/lemur

Lustre HSM tools

Primary LanguagePythonMIT LicenseMIT

How to build executable for CBLD environment and run tests

This doc briefly goes over the steps involved in building the plugin for testing inside a deployed Lustre cluster.

Preparation

  • Install Docker
  • Run the following commands:
    • az login
    • az acr login --name [container-registry-name]
      • This is to allow us to pull images from a private registry called [container-registry-name].
    • docker pull [container-registry-name].azurecr.io/copytoolbuildimage/gobuild

To build the executable

  • docker run --name gobuild -v /{path-to-your-lemur-project-code}:/usr/src/lemur -it [container-registry-name].azurecr.io/copytoolbuildimage/gobuild:latest
    • Explanation:
      • We are starting a container that has all the right dependencies built (especially Lustre itself)
      • The -v flag is mapping a path on your machine (the lemur project) into a specific path on the container, so that the source code shows up inside the container.
      • Any changes you make in /usr/src/lemur on the laptop OR in the container should persist.
  • cd /usr/src/lemur
    • You should see your lemur project's source code now
  • ./build_plugin.sh
    • This step should run for a while, and the output will be in the dist folder

To clean up

  • Break out of the container with ‘exit’.
  • docker rm gobuild
    • This gets rid of the container so that you can docker run the next time, otherwise the name will be occupied.

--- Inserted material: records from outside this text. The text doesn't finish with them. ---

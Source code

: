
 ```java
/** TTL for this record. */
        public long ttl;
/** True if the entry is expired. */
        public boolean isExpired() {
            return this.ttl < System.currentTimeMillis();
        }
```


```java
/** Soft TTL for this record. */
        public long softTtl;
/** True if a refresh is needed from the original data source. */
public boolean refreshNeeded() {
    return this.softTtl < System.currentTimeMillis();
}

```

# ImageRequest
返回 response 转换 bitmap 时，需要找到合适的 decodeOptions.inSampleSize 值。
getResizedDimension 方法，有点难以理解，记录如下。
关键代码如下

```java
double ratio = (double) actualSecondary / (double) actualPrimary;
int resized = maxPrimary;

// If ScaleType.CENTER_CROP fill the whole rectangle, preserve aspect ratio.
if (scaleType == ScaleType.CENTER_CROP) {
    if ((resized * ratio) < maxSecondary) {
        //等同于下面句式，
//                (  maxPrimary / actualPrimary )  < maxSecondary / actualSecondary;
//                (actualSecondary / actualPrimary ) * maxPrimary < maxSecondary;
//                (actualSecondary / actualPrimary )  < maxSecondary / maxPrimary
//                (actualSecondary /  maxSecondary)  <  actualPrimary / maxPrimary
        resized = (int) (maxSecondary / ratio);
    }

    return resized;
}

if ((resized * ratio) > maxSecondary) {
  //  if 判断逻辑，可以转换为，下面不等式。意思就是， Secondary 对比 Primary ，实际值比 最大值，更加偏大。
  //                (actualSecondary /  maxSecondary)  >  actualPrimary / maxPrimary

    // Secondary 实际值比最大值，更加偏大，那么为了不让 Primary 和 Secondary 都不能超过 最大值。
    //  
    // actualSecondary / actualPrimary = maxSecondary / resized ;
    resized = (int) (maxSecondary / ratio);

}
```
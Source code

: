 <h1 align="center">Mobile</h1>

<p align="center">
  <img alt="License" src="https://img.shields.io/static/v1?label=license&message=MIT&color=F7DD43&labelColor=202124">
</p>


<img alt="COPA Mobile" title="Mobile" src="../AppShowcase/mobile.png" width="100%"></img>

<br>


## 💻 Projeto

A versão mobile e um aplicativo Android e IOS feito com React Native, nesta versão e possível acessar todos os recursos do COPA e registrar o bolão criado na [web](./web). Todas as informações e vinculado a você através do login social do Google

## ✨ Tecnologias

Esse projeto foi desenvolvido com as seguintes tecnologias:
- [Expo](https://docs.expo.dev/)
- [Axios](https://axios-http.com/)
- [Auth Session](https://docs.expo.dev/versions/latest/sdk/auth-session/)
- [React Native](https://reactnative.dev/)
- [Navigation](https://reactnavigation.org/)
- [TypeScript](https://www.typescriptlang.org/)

How to debug if something goes wrong with compilation

  • The environment variables are set appropriately already, but you can examine them with ‘set’ command.
  • The most important dependencies to check are:
    • The CGO_CFLAGS which specifies where to look for the C header files
    • The Lustre binaries themselves have to be available to the C compiler, check to make sure
  • Check with Joe to see if the image has changed in unexpected ways.

How to test the compiled executable

  • Deploy a cluster as the guide specifies
  • SSH into the HSM VM (the name starts with 'APRI') by looking up its private IP address in the portal
  • Transfer your newly compiled build to that machine (you can do so via a storage container)
  • See if the current lhsmd is running:
    • ps -A | grep lhsmd
  • Stop the current lhsmd:
    • sudo systemctl stop lhsmd
  • Move your new build into /usr/laaso/bin/ with a new name
  • Edit the agent config: sudo vi /etc/lhsmd/agent
    • point it to use the new build instead
  • Add a new config for the new build: cp /etc/lhsmd/lhsm-plugin-az /etc/lhsmd/lhsm-plugin-new-name
  • Either:
    • restart the lhsmd with: sudo systemctl start lhsmd
    • Or better yet run it directly in a separate window: /usr/laaso/bin/lhsmd -config /etc/lhsmd/agent
      • This allows you to see the output directly
  • cd /lustre/client
  • Exercise the copy tool by triggering restore operations

Extra notes

  • The lhsmd config is located at: sudo vi /etc/systemd/system/lhsmd.service
  • The plugin config is located at: sudo vi /etc/lhsmd/lhsm-plugin-az
    • The name of the config is the same as the plugin.
    • If you've added new fields to the plugin config, you need to update this file before running lhsmd.
  • lhsmd is the parent that starts the plugin, so stopping lhsmd also kills the copy tool
  • The sys logs are located at /var/log/daemon.log
  • You can trigger multiple file restores:
    • Example:
      IFS=$'\n'; set -f
      for f in $(find /lustre/ST0202 -type f); do lfs hsm_restore "$f"; done
      unset IFS; set +f